To make my point I only refer back to the history of Russia and the USSR starting with the freeing of the serfs. One can draw parallels to today or not as you see fit.

If you have issues with Naomi Wolf, I don't think this is the thread to discuss them. If this is important to you why not start a new diary and lay out your position in detail.

Policies not Politics
---- Daily Landscape

by rdf (robert.feinman@gmail.com) on Fri Sep 28th, 2007 at 10:09:54 AM EST
[ Parent ]
I apologize for any personal offense taken. None was intended. You, after all, introduced Naomi Wolf rather than yourself in conclusion to a comment  describing an apparent evolution in the industry. Subsequently, I find myself replying to a paradox.

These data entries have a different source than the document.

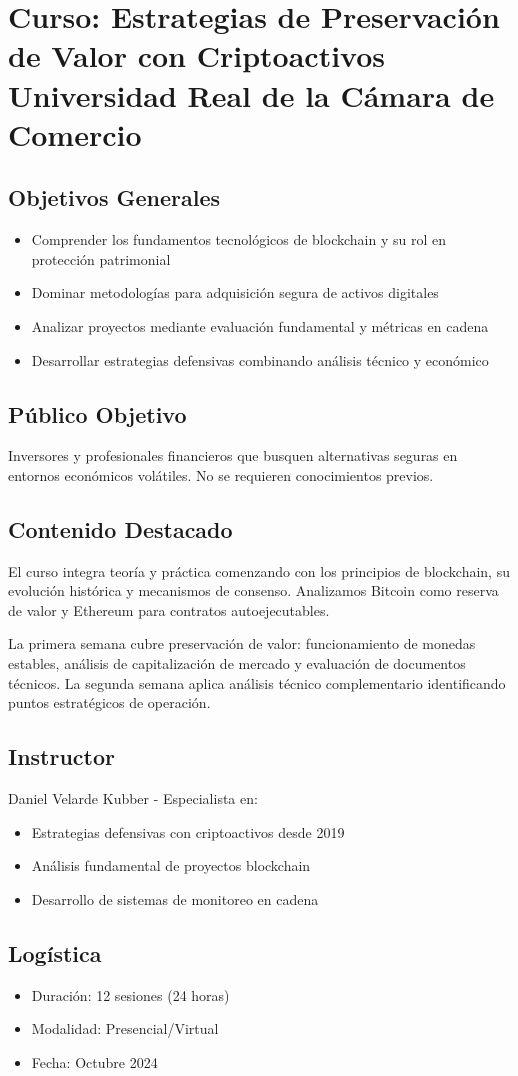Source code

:\documentclass{article}
\begin{document}
\section*{\centering Curso: Estrategias de Preservación de Valor con Criptoactivos\\Universidad Real de la Cámara de Comercio}

\subsection*{Objetivos Generales}
\begin{itemize}
    \item Comprender los fundamentos tecnológicos de blockchain y su rol en protección patrimonial
    \item Dominar metodologías para adquisición segura de activos digitales
    \item Analizar proyectos mediante evaluación fundamental y métricas en cadena
    \item Desarrollar estrategias defensivas combinando análisis técnico y económico
\end{itemize}

\subsection*{Público Objetivo}
Inversores y profesionales financieros que busquen alternativas seguras en entornos económicos volátiles. No se requieren conocimientos previos.

\subsection*{Contenido Destacado}
El curso integra teoría y práctica comenzando con los principios de blockchain, su evolución histórica y mecanismos de consenso. Analizamos Bitcoin como reserva de valor y Ethereum para contratos autoejecutables.

La primera semana cubre preservación de valor: funcionamiento de monedas estables, análisis de capitalización de mercado y evaluación de documentos técnicos. La segunda semana aplica análisis técnico complementario identificando puntos estratégicos de operación.

\subsection*{Instructor}
Daniel Velarde Kubber - Especialista en:
\begin{itemize}
    \item Estrategias defensivas con criptoactivos desde 2019
    \item Análisis fundamental de proyectos blockchain
    \item Desarrollo de sistemas de monitoreo en cadena
\end{itemize}

\subsection*{Logística}
\begin{itemize}
    \item Duración: 12 sesiones (24 horas)
    \item Modalidad: Presencial/Virtual
    \item Fecha: Octubre 2024
\end{itemize}
\end{document}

For redstar's commentary invited discussion of socially-acceptable standards --as opposed to technical standards-- of journalistic craft. In that context, yes, I do have a problem with deference to Naomi Wolf rather than yourself in modeling political economy of investigation that is sustained by "professional" journalists and bloggers today. Can you not find the irony in the use of this quote to herald a "new society":

We don't necessarily distinguish between politics and policy, or activism and journalism, and we don't pretend that there is an above the fray and an 'in the muck'. Most of all, we respect ideas because ideas, when implemented, have immense power. Ideas matter. Conservative ideas have affected us personally, whether it was growing up in a suburb or having no health care insurance. And to the extent that you create ideas or appropriate ideas and organize around them, you can build a new society. That's what the right did, which is why we respect the right.
Would that originality were my only criterion by which to judge the differences between "new society" and the old, I should quite relieved to find new ideas replicated in the new broadcast media. But it is not. The originality that I seek in the métier of the people's "press" is evidence that the people have discovered new skills, that the very institutional structures --the knowledge base and commerce-- on which it is founded is found useless. I don't see that occuring wherever I find glib manifestos that "appropriate" ideas or "organize" political intelligence around media "credentials" or gloss the inherent disorder of distributed "authority." I see instead consolidating, promotional activity of a new vanguard.

So, no, I would not immediately characterize any reconsideration of Neuman as "invalid." (Thank you for the link; I haven't visit in a while.) But I cannot apologize for presuming The End of America is another link in a chain of lengthy non sequiturs known as US journalism.

Diversity is the key to economic and political evolution.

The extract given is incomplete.